The lg reduction of cells within the biofilm was calculated as:

Lg recovery (growth control) − lg recovery (test).

The samples were fixed using 5% glutaraldehyde in 0.1 M sodium cacodylate buffer, pH 7.5 for 24 h, then let air dried for 72–96 h. The samples were carefully affixed to the appropriately labelled aluminum stubs using double-sided disc of carbon tape, and gently pressed to fix specimens securely. The non-conducting samples were sputter coated with a conductive layer (Platinum-Gold) to improve imaging before capturing the SEM images using Hitachi S3700N Scanning Electron Microscope (Hitachi High Technologies, Rexdale, ON, Canada)).

4.2. Testing Silver Coatings for Prevention of Bacterial Blight on Dry Bean Seed

Dry bean seeds were rinsed briefly with sterile water and air-dried in sterile Petri dishes with the lids ajar in a sterile environment (biosafety cabinet). The seeds were then sterilized by UV irradiation by continuous exposure to UV light for 36 h.

Silver solutions were prepared according to

Table 4. Silver solutions used in this study.

Compound	Formula	Concentrations * (mg/1.5 mL)
Oxysilver nitrate	Ag(Ag2O4)2NO3	150, 15, 1.5, 0.15
Silver (II) oxide	AgO	138, 13.8, 1.38, 0.138
Silver nitrate	AgNO3	189, 18.9, 1.89, 0.189
Pentasilver hexaoxoiodate	Ag5IO6	169, 16.9, 1.69, 0.169

* These concentrations result in equivalent total silver contents per treatment.
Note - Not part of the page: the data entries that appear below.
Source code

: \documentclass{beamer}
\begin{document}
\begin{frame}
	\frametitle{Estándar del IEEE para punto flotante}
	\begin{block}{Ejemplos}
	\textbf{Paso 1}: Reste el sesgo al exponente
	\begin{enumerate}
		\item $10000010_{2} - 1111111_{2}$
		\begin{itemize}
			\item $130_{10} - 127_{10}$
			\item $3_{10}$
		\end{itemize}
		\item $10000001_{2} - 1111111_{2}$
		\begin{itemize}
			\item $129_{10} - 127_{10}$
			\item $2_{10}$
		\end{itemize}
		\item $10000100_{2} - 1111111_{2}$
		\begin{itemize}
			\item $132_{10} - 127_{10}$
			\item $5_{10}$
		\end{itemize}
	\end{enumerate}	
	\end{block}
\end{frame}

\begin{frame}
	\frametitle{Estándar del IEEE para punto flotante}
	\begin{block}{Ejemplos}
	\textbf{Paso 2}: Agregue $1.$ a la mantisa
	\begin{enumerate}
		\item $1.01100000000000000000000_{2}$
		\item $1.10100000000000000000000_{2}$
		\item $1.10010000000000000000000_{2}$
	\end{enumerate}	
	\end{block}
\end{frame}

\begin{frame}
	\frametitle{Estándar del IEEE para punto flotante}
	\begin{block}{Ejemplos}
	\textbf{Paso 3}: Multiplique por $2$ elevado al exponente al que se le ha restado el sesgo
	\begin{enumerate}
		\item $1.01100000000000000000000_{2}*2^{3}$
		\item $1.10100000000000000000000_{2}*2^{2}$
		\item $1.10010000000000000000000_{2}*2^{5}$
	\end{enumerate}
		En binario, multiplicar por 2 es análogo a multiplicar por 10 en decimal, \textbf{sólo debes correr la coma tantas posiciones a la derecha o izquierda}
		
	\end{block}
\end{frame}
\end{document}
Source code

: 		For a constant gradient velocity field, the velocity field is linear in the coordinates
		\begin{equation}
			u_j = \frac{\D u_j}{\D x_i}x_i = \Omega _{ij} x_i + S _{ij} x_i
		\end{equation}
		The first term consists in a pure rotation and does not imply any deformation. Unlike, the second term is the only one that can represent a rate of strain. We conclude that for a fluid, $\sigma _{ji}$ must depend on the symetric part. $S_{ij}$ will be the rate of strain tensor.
. The most concentrated solutions, suspensions and slurries were prepared in sterile distilled water by stirring, vortexing, or shaking for 15 min (maximum), protected from light. Dilutions were performed to create the lower concentrations while mixing thoroughly to ensure a consistent slurry/suspension/solution, and were also protected from light. Silver nitrate formed a solution, but oxysilver nitrate, silver (II) oxide and Ag₅IO₆ did not fully dissolve. Coatings were applied by placing 15 g of seed (~35 beans) in two 50 mL Falcon tubes, adding 75 µL of solution/slurry to the seeds per tube and then rotating tubes for 5 min. The seeds were allowed to air dry with minimal handling in the dark in a laminar flow hood, and then were stored with desiccant at 4 °C in the dark until tested.

Coated seeds were aseptically secured with sterile forceps onto lids of appropriately shaped BEST Assay^TM 12 well plates using a thermoplastic adhesive. All seeds extended approximately the same distance from the lid and the seeds extended sufficiently far from the lid that most of the seed was in contact with the solution in the well beneath, but the adhesive was not. Each well (except sterility controls) was filled with 400 ± 50 mg of soil (a greenhouse professional growing mix) and 3 mL sterile water, with stirring. The lids with attached seeds were placed into the soil-containing wells for 24 h, then rinsed in wells containing 3.5 mL sterile water prior to inoculation, to mimic the effect that soil contact would have on the treatments. Microorganisms used: Pseudomonas syringae pv. syringae (8728a), Pseudomonas syringae pv. phaseolicola (HB9), and Curtobacterium flaccumfaciens pv. flaccumfaciens (wild type). All three microorganisms were grown at 25 ± 2 °C on Brain Heart Infusion (BHI) agar. The Curtobacterium was grown in BHI broth, while the Pseudomonads were grown in Potato Dextrose Broth (PDB) + 1% special peptone. The BEST Assay™ lids with the attached seeds were placed in wells containing 3.5 mL of full-strength inoculum (grown for 24 h at 150 rpm and vortexed, ~10⁹ CFU/mL) for 10 min, then placed over empty plates and incubated for 1 h at room temperature in a humid environment to allow the microbes to attach to the seeds. The lids with attached seeds were then placed in wells containing 3.5 mL of sterile water for 30 min to allow the treatments time to act on the adhered microbes. Recovery and calculations were performed as described in Harding et al. [45] using DE neutralizer as the recovery solution.

5. Patents

Olson ME, Nadworny PL, Omar AM, Cabrera YE. Family of silver(I) periodate compounds having broad microbial properties. Issued 08/08/2017. US Patent No. 9,723,843.